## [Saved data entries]
'''
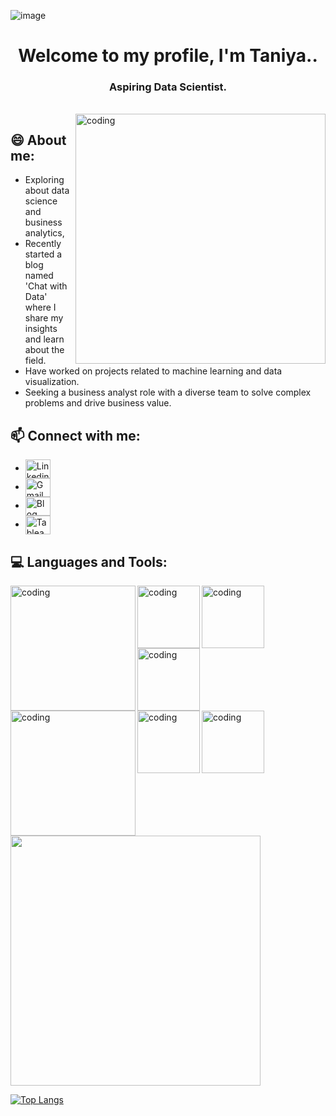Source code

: 

![image](https://user-images.githubusercontent.com/121770900/214569857-02c9f037-2ae9-4d41-afd4-b6a5ad79fef4.png)


<h1 align="center">Welcome to my profile, I'm Taniya..</h1>
<h3 align="center">Aspiring Data Scientist.</h3>
<br>

<img align="right" alt="coding" width="400" src = "https://miro.medium.com/max/1400/1*qdAW1TjCN57h1lbuuzvchg.gif">


## 😄 About me:
- Exploring about data science and business analytics, 
- Recently started a blog named 'Chat with Data' where I share my insights and learn about the field. 
- Have worked on projects related to machine learning and data visualization. 
- Seeking a business analyst role with a diverse team to solve complex problems and drive business value.




## 📫 Connect with me:
- <a href="linkedin.com/in/taniya-dubey" target="blank"><img align="center" alt="Linkedin" height="30" width="40" /></a>
- <a href="taniyadubeyy@gmail.com" target="blank"><img align="center" alt="Gmail" height="30" width="40" /></a>
- <a href="https://chatwithdata.blogspot.com/" target="blank"><img align="center" alt="Blog" height="30" width="40" /></a>
- <a href="https://public.tableau.com/app/profile/taniya6718" target="blank"><img align="center" alt="Tableau Profile" height="30" width="40" /></a>

## 💻 Languages and Tools:
<img align="Left" alt="coding" width="200" src = "https://user-images.githubusercontent.com/121770900/215862340-ed5e3b8b-db74-463b-ae4b-b4c22248d4f3.png">
<img align="Left" alt="coding" width="100" src = "https://user-images.githubusercontent.com/121770900/215868112-3296c39d-ceb6-4bb2-9e15-36b77c1793b9.png">
<img align="Left" alt="coding" width="100" src = "https://user-images.githubusercontent.com/121770900/215864338-d46f16c4-6019-4270-8083-2ee96974c395.png">
<img align="Left" alt="coding" width="100" src = "https://user-images.githubusercontent.com/121770900/215869280-84458173-a7ab-40f3-a61d-789c5589b162.png">
<img align="Left" alt="coding" width="200" src = "https://user-images.githubusercontent.com/121770900/215863652-91d1cc5b-c8cd-465a-9125-eded2562200f.png">
<img align="Left" alt="coding" width="100" src = "https://user-images.githubusercontent.com/121770900/215867464-0ffdead6-1677-481a-aad8-c891764649bd.png">
<img align="Left" alt="coding" width="100" src = "https://user-images.githubusercontent.com/121770900/215870738-6735357f-5ee6-4970-8bfc-2aa00bad227a.png">



## 
<img src="https://github-readme-stats.vercel.app/api?username=taniyadubey&show_icons=true" width="400">

[![Top Langs](https://github-readme-stats.vercel.app/api/top-langs/?username=taniyadubey)](https://github.com/anuraghazra/github-readme-stats)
'''
## [Work to complete]
Print out every entry above without changing a word, and leave out the pictures.

## [Problem solution]
Source code

: 

![image](https://user-images.githubusercontent.com/121770900/214569857-02c9f037-2ae9-4d41-afd4-b6a5ad79fef4.png)


<h1 align="center">Welcome to my profile, I'm Taniya..</h1>
<h3 align="center">Aspiring Data Scientist.</h3>
<br>

<img align="right" alt="coding" width="400" src = "https://miro.medium.com/max/1400/1*qdAW1TjCN57h1lbuuzvchg.gif">


## 😄 About me:
- Exploring about data science and business analytics, 
- Recently started a blog named 'Chat with Data' where I share my insights and learn about the field. 
- Have worked on projects related to machine learning and data visualization. 
- Seeking a business analyst role with a diverse team to solve complex problems and drive business value.




## 📫 Connect with me:
- <a href="linkedin.com/in/taniya-dubey" target="blank"><img align="center" alt="Linkedin" height="30" width="40" /></a>
- <a href="taniyadubeyy@gmail.com" target="blank"><img align="center" alt="Gmail" height="30" width="40" /></a>
- <a href="https://chatwithdata.blogspot.com/" target="blank"><img align="center" alt="Blog" height="30" width="40" /></a>
- <a href="https://public.tableau.com/app/profile/taniya6718" target="blank"><img align="center" alt="Tableau Profile" height="30" width="40" /></a>

## 💻 Languages and Tools:
<img align="Left" alt="coding" width="200" src = "https://user-images.githubusercontent.com/121770900/215862340-ed5e3b8b-db74-463b-ae4b-b4c22248d4f3.png">
<img align="Left" alt="coding" width="100" src = "https://user-images.githubusercontent.com/121770900/215868112-3296c39d-ceb6-4bb2-9e15-36b77c1793b9.png">
<img align="Left" alt="coding" width="100" src = "https://user-images.githubusercontent.com/121770900/215864338-d46f16c4-6019-4270-8083-2ee96974c395.png">
<img align="Left" alt="coding" width="100" src = "https://user-images.githubusercontent.com/121770900/215869280-84458173-a7ab-40f3-a61d-789c5589b162.png">
<img align="Left" alt="coding" width="200" src = "https://user-images.githubusercontent.com/121770900/215863652-91d1cc5b-c8cd-465a-9125-eded2562200f.png">
<img align="Left" alt="coding" width="100" src = "https://user-images.githubusercontent.com/121770900/215867464-0ffdead6-1677-481a-aad8-c891764649bd.png">
<img align="Left" alt="coding" width="100" src = "https://user-images.githubusercontent.com/121770900/215870738-6735357f-5ee6-4970-8bfc-2aa00bad227a.png">



## 
<img src="https://github-readme-stats.vercel.app/api?username=taniyadubey&show_icons=true" width="400">

[![Top Langs](https://github-readme-stats.vercel.app/api/top-langs/?username=taniyadubey)](https://github.com/anuraghazra/github-readme-stats)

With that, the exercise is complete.